Trial or jury consultants help lawyers in a variety of ways. A trial consultant may help a lawyer by developing potential strategies to use at trial. They may help the lawyer choose the proper presentation types for certain exhibits. They may also help locate, screen, and contact expert witnesses. Trial consultants may help prepare witnesses as well. Some may even fulfill the role of a jury consultant. A jury consultant conducts certain types of pretrial research, including determining ideal juror profiles and researching backgrounds of the jury pool. They may gather and analyze demographic information. During trial, the jury consultant may review the body language and behavior of the jury and report that information back to the lawyer.

You do not need a degree in law to become a trial consultant or a jury consultant. However, a degree or working background in psychology or sociology may be helpful. A grasp on the use of technology and digital research is also important.

The average salary of a trial or jury consultant is $65,000 to $110,000.

Mediation Professional

Mediators aren’t required to have a law degree. There are mediators who started out in the trenches as paralegals or that worked in other capacities that exposed them to lawsuits over the course of time. Mediators do require special training. In some jurisdictions, it may be required that a mediator is certified. Mediators provide an alternative to taking a case in front of a judge. The mediator works with the parties to try and help them negotiate an acceptable agreement. However, the plan established by a mediator isn’t binding. The parties may reject it and continue to court. Many jurisdictions require that parties involved in a lawsuit first try mediation before their case is heard.
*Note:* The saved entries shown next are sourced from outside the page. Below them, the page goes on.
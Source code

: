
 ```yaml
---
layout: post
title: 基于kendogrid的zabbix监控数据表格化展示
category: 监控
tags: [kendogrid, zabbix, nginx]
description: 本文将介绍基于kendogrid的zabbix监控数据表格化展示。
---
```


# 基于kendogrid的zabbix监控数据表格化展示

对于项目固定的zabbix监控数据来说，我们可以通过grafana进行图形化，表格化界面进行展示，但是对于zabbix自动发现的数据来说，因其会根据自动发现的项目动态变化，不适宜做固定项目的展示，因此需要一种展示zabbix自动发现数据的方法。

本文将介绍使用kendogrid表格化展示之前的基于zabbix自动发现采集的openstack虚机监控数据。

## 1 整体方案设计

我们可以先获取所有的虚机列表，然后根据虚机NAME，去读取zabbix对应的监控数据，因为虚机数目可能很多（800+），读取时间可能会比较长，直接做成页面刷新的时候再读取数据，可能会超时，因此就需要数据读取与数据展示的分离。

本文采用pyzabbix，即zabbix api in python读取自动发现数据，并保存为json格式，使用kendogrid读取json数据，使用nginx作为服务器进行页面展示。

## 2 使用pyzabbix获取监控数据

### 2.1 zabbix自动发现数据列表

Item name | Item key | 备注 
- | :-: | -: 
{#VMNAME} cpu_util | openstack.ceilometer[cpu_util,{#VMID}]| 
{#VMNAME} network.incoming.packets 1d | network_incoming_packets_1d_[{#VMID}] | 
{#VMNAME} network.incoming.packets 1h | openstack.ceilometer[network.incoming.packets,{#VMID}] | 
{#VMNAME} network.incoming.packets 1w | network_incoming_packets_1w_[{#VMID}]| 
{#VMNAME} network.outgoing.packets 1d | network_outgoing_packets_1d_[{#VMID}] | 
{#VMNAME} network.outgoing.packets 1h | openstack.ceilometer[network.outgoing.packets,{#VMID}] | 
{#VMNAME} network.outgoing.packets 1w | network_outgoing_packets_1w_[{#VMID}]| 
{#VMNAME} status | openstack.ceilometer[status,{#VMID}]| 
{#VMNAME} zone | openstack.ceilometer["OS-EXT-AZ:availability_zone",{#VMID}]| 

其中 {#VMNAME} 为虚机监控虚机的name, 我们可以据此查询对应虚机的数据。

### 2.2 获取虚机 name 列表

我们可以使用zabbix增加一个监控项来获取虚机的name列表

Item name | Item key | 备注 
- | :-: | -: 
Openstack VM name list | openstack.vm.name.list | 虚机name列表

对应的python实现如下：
The average salary for a mediator is $118,000. The salary of a mediator may depend on several factors including experience and cost of living.

Compliance Professional

HIPAA, GDPR, FINRA, COPPA, jurisdiction-specific compliance requirements for certain industries…as the world continues to embrace technology, including clouds, compliance with industry-specific regulations are a must. And it can be a maze of doom for any business who tries to handle it on their own. A compliance professional may specialize in a certain industry. Their job is to ensure that the business is in compliance with the regulations that directly affect it. And regulations for compliance exist at both the state and federal level. If a corporation engages in international business, that creates an extra host of compliance matters that must be handled. A compliance professional monitors a corporation’s compliance with the required regulations and may also help coordinate and implement solutions to bring a corporation into compliance.

The average salary of a compliance professional is $100,100. That salary may be affected by previous compliance or industry experience as well as cost of living.

Court Reporting

Court reporting isn’t something that just takes place in the courtroom. It also takes place during depositions and during other proceedings related to the practice of law. Court reporters often take a specialized course to learn how to properly use the digital equipment as well as how to accurately create, maintain, and certify verbatim transcripts.

The average salary of a court reporter is $54,000. However, a shortage in court reporters means that some make as much as $100,000 per year. Experience and cost of living may directly affect the salary of a court reporter.

JDs Are Nice but They Aren’t the Only Way to a Satisfying & Profitable Career in Law
Law degrees are nice, but they aren’t for everyone. Attending law school and becoming an attorney is not the only option for those interested in having a successful legal career. Many professionals in other industries have transferable skills that could lead to a more fulfilling and possibly better paying career. And there’s always room for entry-level legal professionals!